Teresa Caldeira’s research focuses on predicaments of urbanization and reconfigurations of spatial segregation and social discrimination, mostly in cities of the global south. She has been studying the relationships between urban form and political transformation, particularly in the context of democratization. Her work is interdisciplinary, combining methodologies, theories, and approaches from the different social sciences, and especially concerned with reshaping ethnographic methods for the study of cities.
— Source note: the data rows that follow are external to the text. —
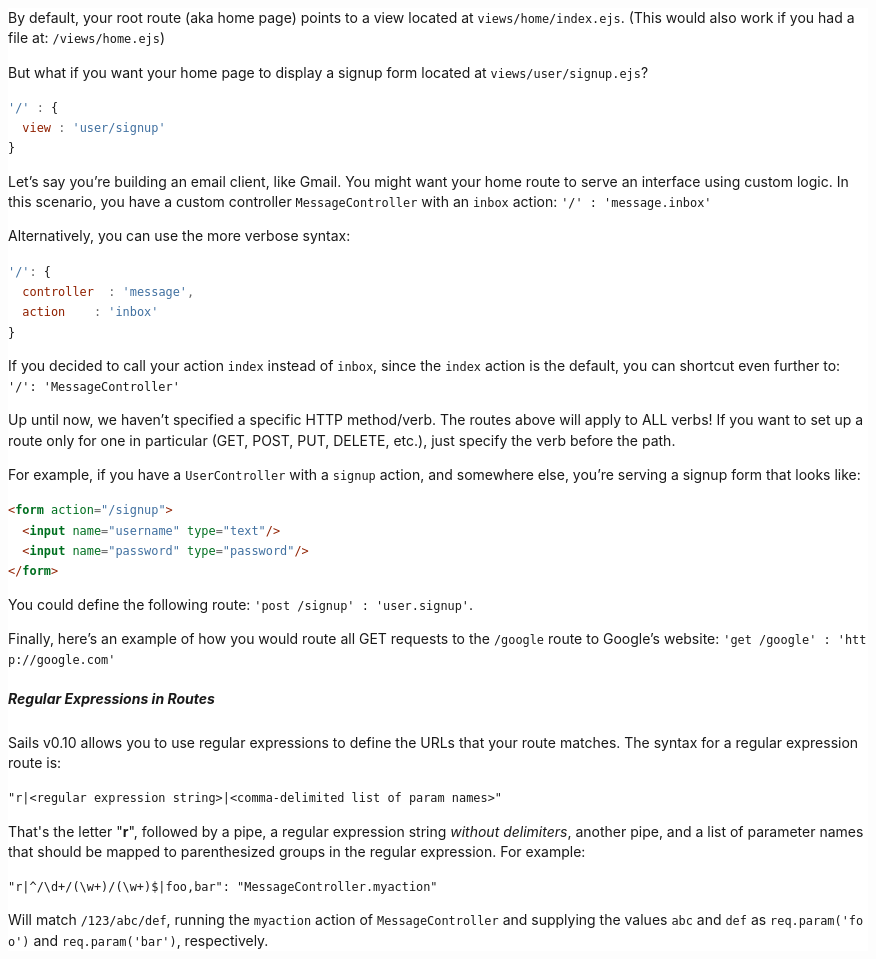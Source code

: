 By default, your root route (aka home page) points to a view located at `views/home/index.ejs`. (This would also work if you had a file at: `/views/home.ejs`)


But what if you want your home page to display a signup form located at `views/user/signup.ejs`?
```javascript
'/' : {
  view : 'user/signup'
}
```

Let&rsquo;s say you&rsquo;re building an email client, like Gmail. You might want your home route to serve an interface using custom logic. In this scenario, you have a custom controller `MessageController` with an `inbox` action: `'/' : 'message.inbox'`

Alternatively, you can use the more verbose syntax:
```javascript
'/': {
  controller  : 'message',
  action    : 'inbox'
}
```

If you decided to call your action `index` instead of `inbox`, since the `index` action is the default, you can shortcut even further to: `'/': 'MessageController'`


Up until now, we haven&rsquo;t specified a specific HTTP method/verb. The routes above will apply to ALL verbs! If you want to set up a route only for one in particular (GET, POST, PUT, DELETE, etc.), just specify the verb before the path. 

For example, if you have a `UserController` with a `signup` action, and somewhere else, you&rsquo;re serving a signup form that looks like:
```html
<form action="/signup">
  <input name="username" type="text"/>
  <input name="password" type="password"/>
</form>
```
You could define the following route: `'post /signup' : 'user.signup'`.

Finally, here&rsquo;s an example of how you would route all GET requests to the `/google` route to Google&rsquo;s website: `'get /google' : 'http://google.com'`

##### Regular Expressions in Routes

Sails v0.10 allows you to use regular expressions to define the URLs that your route matches.  The syntax for a regular expression route is:

`"r|<regular expression string>|<comma-delimited list of param names>"`

That's the letter "**r**", followed by a pipe, a regular expression string *without delimiters*, another pipe, and a list of parameter names that should be mapped to parenthesized groups in the regular expression.  For example:

`"r|^/\d+/(\w+)/(\w+)$|foo,bar": "MessageController.myaction"`

Will match `/123/abc/def`, running the `myaction` action of `MessageController` and supplying the values `abc` and `def` as `req.param('foo')` and `req.param('bar')`, respectively.
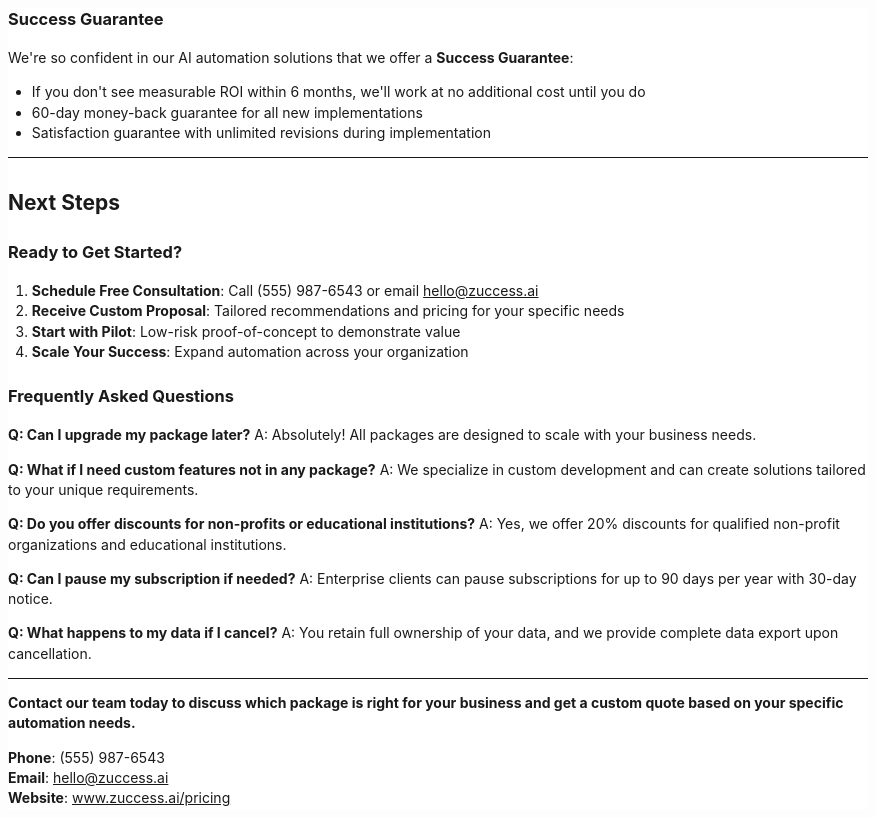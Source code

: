 ### Success Guarantee
We're so confident in our AI automation solutions that we offer a **Success Guarantee**:
- If you don't see measurable ROI within 6 months, we'll work at no additional cost until you do
- 60-day money-back guarantee for all new implementations
- Satisfaction guarantee with unlimited revisions during implementation

---

## Next Steps

### Ready to Get Started?

1. **Schedule Free Consultation**: Call (555) 987-6543 or email hello@zuccess.ai
2. **Receive Custom Proposal**: Tailored recommendations and pricing for your specific needs
3. **Start with Pilot**: Low-risk proof-of-concept to demonstrate value
4. **Scale Your Success**: Expand automation across your organization

### Frequently Asked Questions

**Q: Can I upgrade my package later?**
A: Absolutely! All packages are designed to scale with your business needs.

**Q: What if I need custom features not in any package?**
A: We specialize in custom development and can create solutions tailored to your unique requirements.

**Q: Do you offer discounts for non-profits or educational institutions?**
A: Yes, we offer 20% discounts for qualified non-profit organizations and educational institutions.

**Q: Can I pause my subscription if needed?**
A: Enterprise clients can pause subscriptions for up to 90 days per year with 30-day notice.

**Q: What happens to my data if I cancel?**
A: You retain full ownership of your data, and we provide complete data export upon cancellation.

---

**Contact our team today to discuss which package is right for your business and get a custom quote based on your specific automation needs.**

**Phone**: (555) 987-6543  
**Email**: hello@zuccess.ai  
**Website**: www.zuccess.ai/pricing
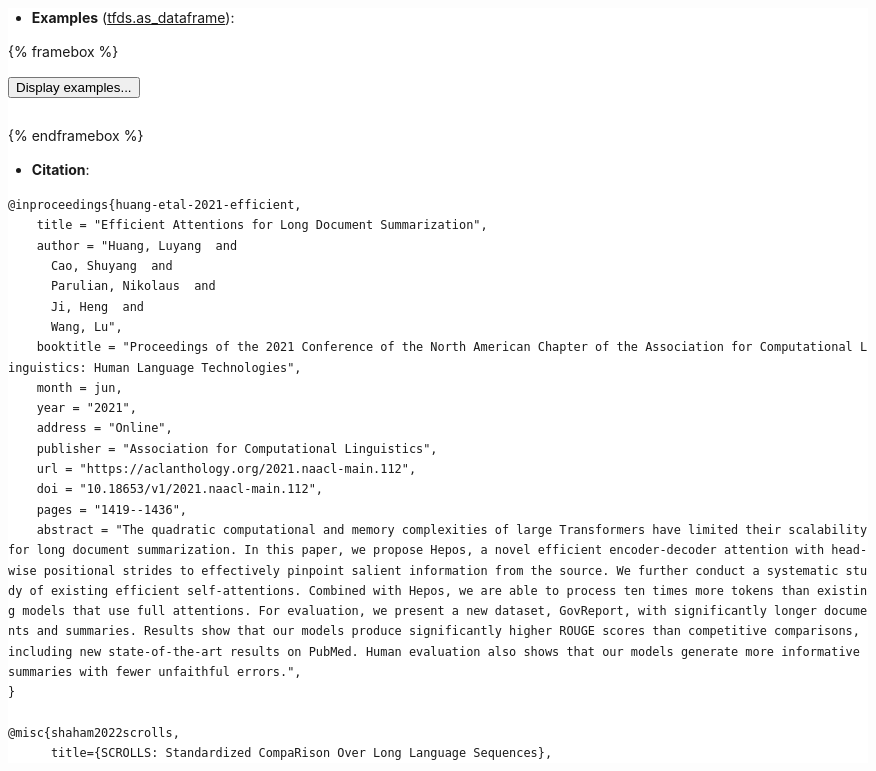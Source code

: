 *   **Examples**
    ([tfds.as_dataframe](https://www.tensorflow.org/datasets/api_docs/python/tfds/as_dataframe)):



{% framebox %}

<button id="displaydataframe">Display examples...</button>
<div id="dataframecontent" style="overflow-x:auto"></div>
<script src="https://www.gstatic.com/external_hosted/jquery2.min.js"></script>
<script>
var url = "https://storage.googleapis.com/tfds-data/visualization/dataframe/scrolls-gov_report-1.0.0.html";
$(document).ready(() => {
  $("#displaydataframe").click((event) => {
    // Disable the button after clicking (dataframe loaded only once).
    $("#displaydataframe").prop("disabled", true);

    // Pre-fetch and display the content
    $.get(url, (data) => {
      $("#dataframecontent").html(data);
    }).fail(() => {
      $("#dataframecontent").html(
        'Error loading examples. If the error persist, please open '
        + 'a new issue.'
      );
    });
  });
});
</script>

{% endframebox %}



*   **Citation**:

```
@inproceedings{huang-etal-2021-efficient,
    title = "Efficient Attentions for Long Document Summarization",
    author = "Huang, Luyang  and
      Cao, Shuyang  and
      Parulian, Nikolaus  and
      Ji, Heng  and
      Wang, Lu",
    booktitle = "Proceedings of the 2021 Conference of the North American Chapter of the Association for Computational Linguistics: Human Language Technologies",
    month = jun,
    year = "2021",
    address = "Online",
    publisher = "Association for Computational Linguistics",
    url = "https://aclanthology.org/2021.naacl-main.112",
    doi = "10.18653/v1/2021.naacl-main.112",
    pages = "1419--1436",
    abstract = "The quadratic computational and memory complexities of large Transformers have limited their scalability for long document summarization. In this paper, we propose Hepos, a novel efficient encoder-decoder attention with head-wise positional strides to effectively pinpoint salient information from the source. We further conduct a systematic study of existing efficient self-attentions. Combined with Hepos, we are able to process ten times more tokens than existing models that use full attentions. For evaluation, we present a new dataset, GovReport, with significantly longer documents and summaries. Results show that our models produce significantly higher ROUGE scores than competitive comparisons, including new state-of-the-art results on PubMed. Human evaluation also shows that our models generate more informative summaries with fewer unfaithful errors.",
}

@misc{shaham2022scrolls,
      title={SCROLLS: Standardized CompaRison Over Long Language Sequences},
```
Teresa Caldeira’s book City of Walls: Crime, Segregation, and Citizenship in São Paulo (University of California Press, 2000), won the Senior Book Prize of the American Ethnological Society in 2001. It analyzes the way in which crime, fear of violence, and disrespect of citizenship rights intertwine with urban transformations to produce a new pattern of urban segregation in a context of democratic consolidation. Focusing on São Paulo and using comparative data on Los Angeles, City of Walls suggests that the new pattern of urban segregation developing in these cities also appears in many metropolises around the world. This pattern is based on the construction of fortified enclaves and exemplifies the emergence of a new model of organizing social differences in urban space.
Teresa Caldeira’s two current research projects seek to investigate new formations of urban life and city space as they intersect with new technologies of the public, new forms of governance, and new paradigms of urban planning. The first project, in collaboration with James Holston, examines a shift in the paradigm of urban planning in Brazil that resulted from a three-decade long movement of urban reform. It focuses on recent urban policy and legislation and compares them to the previous model of modernist-developmentalist planning.
The second project analyzes a diverse range of public practices that are transforming the city of São Paulo and its public spaces and that articulate anew the profound social inequalities that have always marked the city. Over the last decade, Caldeira has undertaken ethnographic research to map these practices, including graffiti, pixação (tagging), rap, skateboarding, parkour, and motorcycling. She argues that these practices, articulated as both artistic production and urban performance, not only give the subaltern new visibility but also express new forms of political action that are contradictory: They affirm rights to the city while fracturing the public with aggressiveness and transgression; they expose discrimination but refuse integration. Thus, they require new conceptualizations of democratic public space and of the role of citizens in producing the city.
In 2012, she received a Faculty Mentor Award, Graduate Assembly, University of California, Berkeley.
Teresa Caldeira was named a 2012 Guggenheim Fellow.